Radeon had long since stepped past the boundary that men called immortal. Past whatever lay beyond eternal.
The titles meant little to him. They had never sat right in his head.
"Master, allow me to pour you a cup."
He cradled the clay teapot in both hands and tipped a thin line of steaming amber into his master's empty cup.
Qi threaded from his fingers into the stream. It held the liquid steady against the mad mountain wind that clawed at the broken peak where they stood.
Not a drop spilled on the scarred stone between them.
Jekyll watched in silence. He lifted the cup. Took one slow sip. The lines at the corners of his mouth folded into a faint smile.
In his eyes the boy remained an amusing child.
He had taken hundreds of disciples over the centuries. Perhaps thousands.
Some had carved their names into history. More had vanished along the path.
To Jekyll this one. Giovanni. Whatever they called him. Was another tight green bud among many.
Competent enough. Quick enough. But not yet worth stirring the deep roots of the whole forest for his sake.
Jekyll had a personal policy. A bottom line he respected.
A bottom line his own master had beaten into him before Jekyll put that same man six feet under with his own hands.
Merits should never be set aside. Reward what is done well. Punish what is done poorly. Simple. Cruel. Clean.
Men would hate you for you didn't. They would expect more each time you acknowledged their worth.
Expectation turned to hunger. Hunger turned to resentment. His master had warned him of that. Died by that rule all the same.
He took Giovanni's bag without a word.
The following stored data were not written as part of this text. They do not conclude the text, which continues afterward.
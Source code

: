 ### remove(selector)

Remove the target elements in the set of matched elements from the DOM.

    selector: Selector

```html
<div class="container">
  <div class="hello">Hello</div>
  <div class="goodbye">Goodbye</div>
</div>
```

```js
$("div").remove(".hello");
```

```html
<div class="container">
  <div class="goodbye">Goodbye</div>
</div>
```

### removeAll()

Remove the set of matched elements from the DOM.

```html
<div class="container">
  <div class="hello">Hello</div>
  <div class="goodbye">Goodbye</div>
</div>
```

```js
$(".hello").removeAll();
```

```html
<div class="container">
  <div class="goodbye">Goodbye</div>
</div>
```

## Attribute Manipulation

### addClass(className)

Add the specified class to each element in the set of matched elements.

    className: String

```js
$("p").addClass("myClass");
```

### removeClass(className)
The weight and the faint metallic clink told him enough.
Work of the array masters. He did not think of Giovanni as a boy with slippery fingers. Not before today.
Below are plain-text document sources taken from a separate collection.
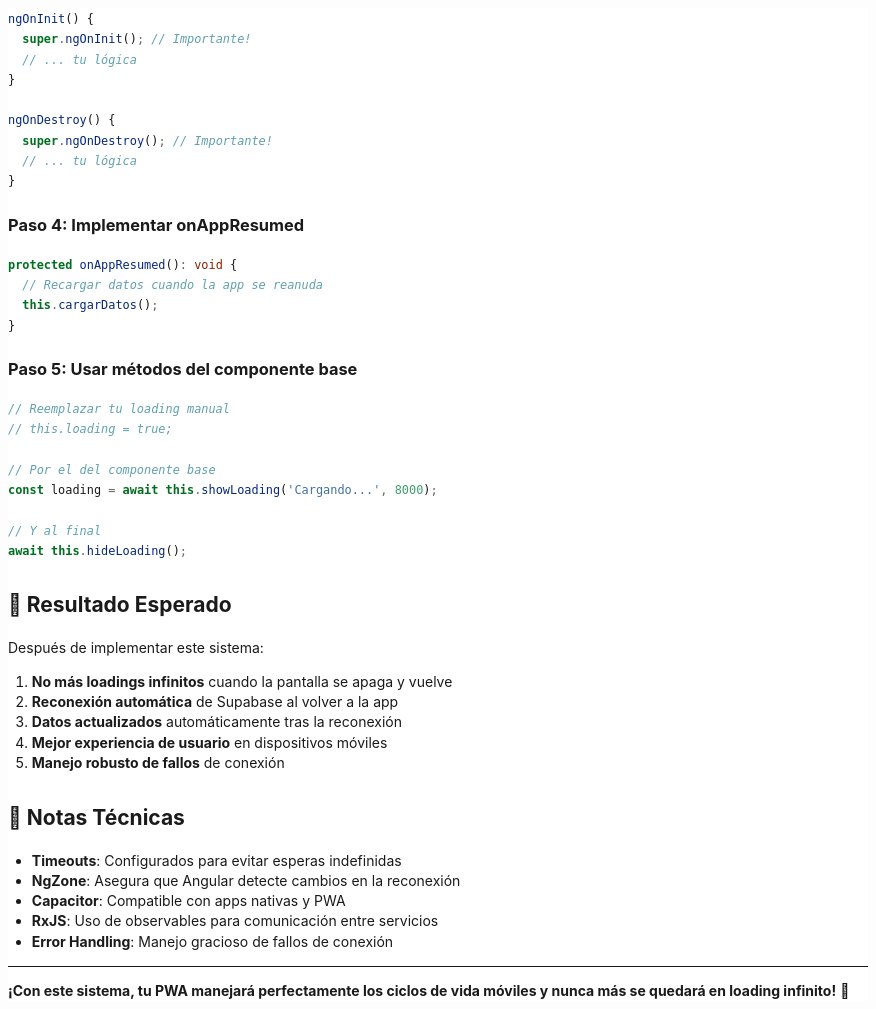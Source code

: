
 ```typescript
ngOnInit() {
  super.ngOnInit(); // Importante!
  // ... tu lógica
}

ngOnDestroy() {
  super.ngOnDestroy(); // Importante!
  // ... tu lógica
}
```

### Paso 4: Implementar onAppResumed

```typescript
protected onAppResumed(): void {
  // Recargar datos cuando la app se reanuda
  this.cargarDatos();
}
```

### Paso 5: Usar métodos del componente base

```typescript
// Reemplazar tu loading manual
// this.loading = true;

// Por el del componente base
const loading = await this.showLoading('Cargando...', 8000);

// Y al final
await this.hideLoading();
```

## 🎯 Resultado Esperado

Después de implementar este sistema:

1. **No más loadings infinitos** cuando la pantalla se apaga y vuelve
2. **Reconexión automática** de Supabase al volver a la app
3. **Datos actualizados** automáticamente tras la reconexión
4. **Mejor experiencia de usuario** en dispositivos móviles
5. **Manejo robusto de fallos** de conexión

## 📝 Notas Técnicas

- **Timeouts**: Configurados para evitar esperas indefinidas
- **NgZone**: Asegura que Angular detecte cambios en la reconexión
- **Capacitor**: Compatible con apps nativas y PWA
- **RxJS**: Uso de observables para comunicación entre servicios
- **Error Handling**: Manejo gracioso de fallos de conexión

---

**¡Con este sistema, tu PWA manejará perfectamente los ciclos de vida móviles y nunca más se quedará en loading infinito!** 🚀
If the child was stealing now then something had been left to rot. Jekyll wondered if it was the boy. Or his own neglect.
To ease the hard knot of guilt in his chest he unfastened one of his own pouches and fed a few extra materials into the collection.
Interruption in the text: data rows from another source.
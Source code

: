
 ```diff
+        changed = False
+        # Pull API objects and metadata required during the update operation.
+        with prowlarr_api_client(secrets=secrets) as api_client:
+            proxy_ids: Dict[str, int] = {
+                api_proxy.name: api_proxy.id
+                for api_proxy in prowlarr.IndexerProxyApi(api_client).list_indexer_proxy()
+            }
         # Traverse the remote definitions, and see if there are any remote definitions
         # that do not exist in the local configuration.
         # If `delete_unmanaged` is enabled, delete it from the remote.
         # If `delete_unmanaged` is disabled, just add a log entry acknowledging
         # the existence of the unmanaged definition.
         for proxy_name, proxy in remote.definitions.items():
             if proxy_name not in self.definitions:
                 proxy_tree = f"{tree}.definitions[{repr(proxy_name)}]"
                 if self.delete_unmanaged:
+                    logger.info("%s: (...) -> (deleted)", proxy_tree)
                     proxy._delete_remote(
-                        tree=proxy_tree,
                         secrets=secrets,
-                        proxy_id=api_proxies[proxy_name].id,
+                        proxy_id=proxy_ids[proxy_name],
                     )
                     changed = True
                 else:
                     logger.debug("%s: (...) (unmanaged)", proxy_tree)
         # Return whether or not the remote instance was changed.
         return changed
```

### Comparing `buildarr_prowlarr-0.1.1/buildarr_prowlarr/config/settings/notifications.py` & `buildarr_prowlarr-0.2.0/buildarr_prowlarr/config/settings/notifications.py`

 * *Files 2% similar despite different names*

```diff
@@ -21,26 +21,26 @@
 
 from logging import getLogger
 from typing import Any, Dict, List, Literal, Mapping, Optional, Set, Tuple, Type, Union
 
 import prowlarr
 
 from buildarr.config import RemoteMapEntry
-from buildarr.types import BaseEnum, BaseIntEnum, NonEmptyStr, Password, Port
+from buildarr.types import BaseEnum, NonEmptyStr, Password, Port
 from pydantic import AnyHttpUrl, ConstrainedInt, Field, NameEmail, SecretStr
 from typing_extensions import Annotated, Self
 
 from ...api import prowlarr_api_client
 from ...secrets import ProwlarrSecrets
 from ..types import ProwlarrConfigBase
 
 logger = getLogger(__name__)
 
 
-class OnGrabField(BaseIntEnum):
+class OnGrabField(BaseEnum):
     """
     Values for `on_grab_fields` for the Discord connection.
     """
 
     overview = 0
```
Refined ore. Ink stones. A shard of a broken focus plate. All useful for arrays. Useless to him.
His interest had always been in cultivation and the harsher arts that came with it.
Jekyll closed the bag. This time he placed it back into Giovanni's hands himself. No qi. No technique. Just his fingers brushing the boy's knuckles and a thin smile that never reached his eyes.
"Within a week, I expect clear progress on this little interest of yours. By then, see that you have something worthy of my attention."
The smallest respect he could offer this young disciple. For now.
Radeon knew men like him. Traditional. The kind who spoke with a silent stare and a long, probing look. Their eyes were doors that opened only once.
A window to speak. A narrow slice of time when questions could be pushed through before the gaze slid away and shut again.
"Master, this disciple would ask. If a siege is coming, how do you wish me to prepare?"
"Do not fret yourself with impatience. We shall see how each piece moves when matters reach their height. If you wish to run, you may begin now."
Radeon saw his master sat his cup down. The tea already finished, he turned to the pot and poured tea once again. The master closed his eyes and lean into his chair. A sign that the visit is all but done.
"This disciple will take his leave, Master."
Radeon slipped out of the room and eased the door shut behind him. No sound. No trace.
Then he was already moving. Feet light on the stone as he took the stairs two at a time.
He had to catch the errand boys. His only clean way in was when they started to scrub the place down.
At the next landing he saw them. A small troop with their weapons bared.
Buckets that sloshed, brooms that thumped, rags slung over narrow shoulders.
Each one carried a thin pulse of cultivation in his core.
Nothing grand. Just enough to harden the back and keep the lungs from breaking.
For a breath, he weighed them. He could strip one of them of identity and no one would ever know.
Then he remembered the tight rule of his own path. Even at cornerstone his art bound him to three.
'I had Sail Knife, the first mate. Giovanni, the talented disciple. And the trunk that makes me immaterial.'
Every face he stole and made his own closed a door behind him.
Only if he was willing to peel it forcibly would he have one. He let the urge pass and fell in step behind the boys instead.
'If I reach gilded core, I get three more lives on top of the two I already carry. But...'
Three more names. Three more faces to wear when the world turned sharp.
He wanted it. The power. The safety of more masks. But he was against it all the same. Once a body formed a core the soul and flesh began to fuse.
Threads that should stay loose braided tight. Moving his soul out of a body after that would be like tearing muscle from bone.
'Best move now, knock them out. Set a delay. Get out.'
Torturous. Excruciating. The sort of thing that drew attention and left traces even dim fellows could see.
Radeon slipped through the hall with his head bowed. He did not let his steps falter. Lingering here would only make people wonder what he was up to.
Eyes would follow. Whispers would start. He had not come to feed their curiosity.
Not when his name was still hot in their ears. Not when one wrong look could match the harmless Giovanni to the thing they whispered about in the dark.